With larger purchases come greater expectations of performance, reliability and longevity.

An approach companies use to deliver these is servitization.

Servitization is a change in mindset from selling a product to selling a Product-Service System.

Professor Andy Neely from the University of Cambridge is a leading researcher in this area and says that the term has been around since the 1980s.

The classic example here is Rolls Royce.

It no longer sells jet engines. Instead, it sells flying hours.

Rolls Royce now delivers reliability - done through planned and predictive maintenance by analysing data from monitoring systems in the field.

Making a move from scheduled repairs to targeted repairs based on performance data enables fleet operators, from the military to councils, to improve things from combat readiness to bus times.

The way we get media has changed with this approach.

Netflix offers media as a service and Amazon offers ebooks.

Servitization has quietly transformed the software business.

It's hard to buy a software product any more.

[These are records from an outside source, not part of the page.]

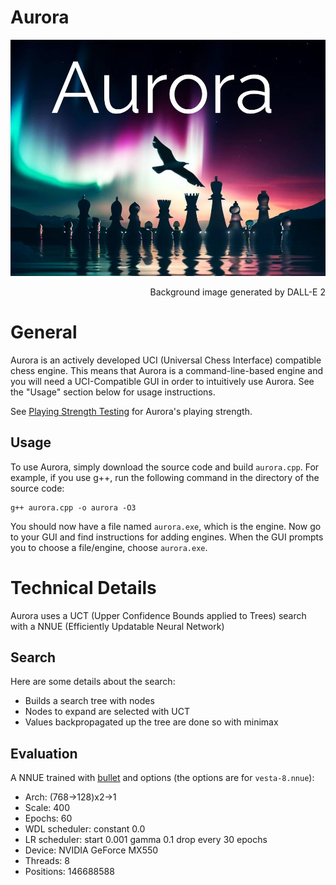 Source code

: # Aurora
![Aurora's logo, with background generated by DALL-E 2](https://github.com/kjljixx/Aurora-Chess-Engine/blob/main/Aurora.jpg)
<p style='text-align: right;'>Background image generated by DALL-E 2</em></p>

# General

Aurora is an actively developed UCI (Universal Chess Interface) compatible chess engine.
This means that Aurora is a command-line-based engine and you will need a UCI-Compatible GUI in order to intuitively use Aurora. See the "Usage" section below for usage instructions.

See [Playing Strength Testing](https://github.com/kjljixx/Aurora-Chess-Engine/wiki/Testing#playing-strength) for Aurora's playing strength.

## Usage

To use Aurora, simply download the source code and build ```aurora.cpp```.
For example, if you use g++, run the following command in the directory of the source code:
```shell
g++ aurora.cpp -o aurora -O3
```

You should now have a file named ```aurora.exe```, which is the engine. Now go to your GUI and find instructions for adding engines. When the GUI prompts you to choose a file/engine, choose ```aurora.exe```.

# Technical Details
Aurora uses a UCT (Upper Confidence Bounds applied to Trees) search with a NNUE (Efficiently Updatable Neural Network)

## Search
Here are some details about the search:
* Builds a search tree with nodes
* Nodes to expand are selected with UCT
* Values backpropagated up the tree are done so with minimax

## Evaluation
A NNUE trained with [bullet](https://github.com/jw1912/bullet) and options (the options are for ```vesta-8.nnue```):
* Arch:  (768->128)x2->1
* Scale: 400
* Epochs: 60
* WDL scheduler: constant 0.0
* LR scheduler: start 0.001 gamma 0.1 drop every 30 epochs
* Device: NVIDIA GeForce MX550
* Threads: 8
* Positions: 146688588
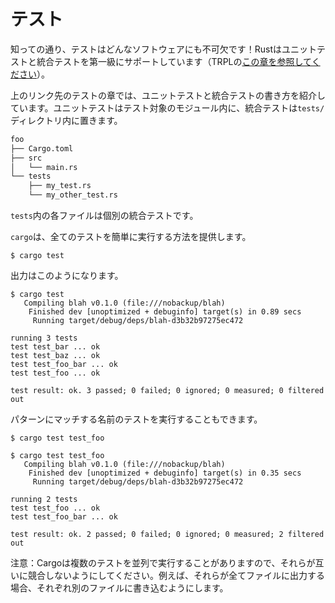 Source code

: <!--
# Testing
-->
# テスト

<!--
As we know testing is integral to any piece of software! Rust has first-class
support for unit and integration testing ([see this
chapter](https://doc.rust-lang.org/book/ch11-00-testing.html) in
TRPL).
-->
知っての通り、テストはどんなソフトウェアにも不可欠です！Rustはユニットテストと統合テストを第一級にサポートしています（TRPLの[この章を参照してください](https://doc.rust-lang.org/book/ch11-00-testing.html)）。

<!--
From the testing chapters linked above, we see how to write unit tests and
integration tests. Organizationally, we can place unit tests in the modules they
test and integration tests in their own `tests/` directory:
-->
上のリンク先のテストの章では、ユニットテストと統合テストの書き方を紹介しています。ユニットテストはテスト対象のモジュール内に、統合テストは`tests/`ディレクトリ内に置きます。

```txt
foo
├── Cargo.toml
├── src
│   └── main.rs
└── tests
    ├── my_test.rs
    └── my_other_test.rs
```

<!--
Each file in `tests` is a separate integration test.
-->
`tests`内の各ファイルは個別の統合テストです。

<!--
`cargo` naturally provides an easy way to run all of your tests!
-->
`cargo`は、全てのテストを簡単に実行する方法を提供します。

```shell
$ cargo test
```

<!--
You should see output like this:
-->
出力はこのようになります。

```shell
$ cargo test
   Compiling blah v0.1.0 (file:///nobackup/blah)
    Finished dev [unoptimized + debuginfo] target(s) in 0.89 secs
     Running target/debug/deps/blah-d3b32b97275ec472

running 3 tests
test test_bar ... ok
test test_baz ... ok
test test_foo_bar ... ok
test test_foo ... ok

test result: ok. 3 passed; 0 failed; 0 ignored; 0 measured; 0 filtered out
```

<!--
You can also run tests whose name matches a pattern:
-->
パターンにマッチする名前のテストを実行することもできます。

```shell
$ cargo test test_foo
```

```shell
$ cargo test test_foo
   Compiling blah v0.1.0 (file:///nobackup/blah)
    Finished dev [unoptimized + debuginfo] target(s) in 0.35 secs
     Running target/debug/deps/blah-d3b32b97275ec472

running 2 tests
test test_foo ... ok
test test_foo_bar ... ok

test result: ok. 2 passed; 0 failed; 0 ignored; 0 measured; 2 filtered out
```

<!--
One word of caution: Cargo may run multiple tests concurrently, so make sure
that they don't race with each other. For example, if they all output to a
file, you should make them write to different files.
-->
注意：Cargoは複数のテストを並列で実行することがありますので、それらが互いに競合しないようにしてください。例えば、それらが全てファイルに出力する場合、それぞれ別のファイルに書き込むようにします。
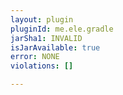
```yaml
---
layout: plugin
pluginId: me.ele.gradle
jarSha1: INVALID
isJarAvailable: true
error: NONE
violations: []

---
```

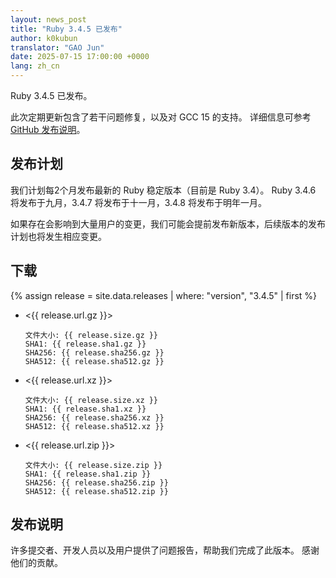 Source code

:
 ```yaml
---
layout: news_post
title: "Ruby 3.4.5 已发布"
author: k0kubun
translator: "GAO Jun"
date: 2025-07-15 17:00:00 +0000
lang: zh_cn
---
```


Ruby 3.4.5 已发布。

此次定期更新包含了若干问题修复，以及对 GCC 15 的支持。
详细信息可参考 [GitHub 发布说明](https://github.com/ruby/ruby/releases/tag/v3_4_5)。

## 发布计划

我们计划每2个月发布最新的 Ruby 稳定版本（目前是 Ruby 3.4）。
Ruby 3.4.6 将发布于九月，3.4.7 将发布于十一月，3.4.8 将发布于明年一月。

如果存在会影响到大量用户的变更，我们可能会提前发布新版本，后续版本的发布计划也将发生相应变更。

## 下载

{% assign release = site.data.releases | where: "version", "3.4.5" | first %}

* <{{ release.url.gz }}>

      文件大小: {{ release.size.gz }}
      SHA1: {{ release.sha1.gz }}
      SHA256: {{ release.sha256.gz }}
      SHA512: {{ release.sha512.gz }}

* <{{ release.url.xz }}>

      文件大小: {{ release.size.xz }}
      SHA1: {{ release.sha1.xz }}
      SHA256: {{ release.sha256.xz }}
      SHA512: {{ release.sha512.xz }}

* <{{ release.url.zip }}>

      文件大小: {{ release.size.zip }}
      SHA1: {{ release.sha1.zip }}
      SHA256: {{ release.sha256.zip }}
      SHA512: {{ release.sha512.zip }}

## 发布说明

许多提交者、开发人员以及用户提供了问题报告，帮助我们完成了此版本。
感谢他们的贡献。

It's all software as a service (SAAS) now.

This is not always a good thing.

Netflix has lots of rubbish on it. The good stuff still needs to be paid for.

We get a million books with an Amazon Unlimited subscription - but the good authors still set their own prices and get committed readers.

Servitization in these cases gives the companies a revenue stream and a customer convenience - but the pressures of controlling costs means that the performance is not superior to just buying a really good collection of books and movies.

And software as a service really all-too-often means self-service software.

So, it's still a product sell rather than a service when we think about it.

According to Professor Neely, servitization is something of a paradox.

Many firms offer product-service systems, but it makes less money and carries higher risks than we first think.

The key thing is a change in mindset - in how we connect a product, service and performance.

This shift starts with the customer going from wanting to own a product to being happy with a service.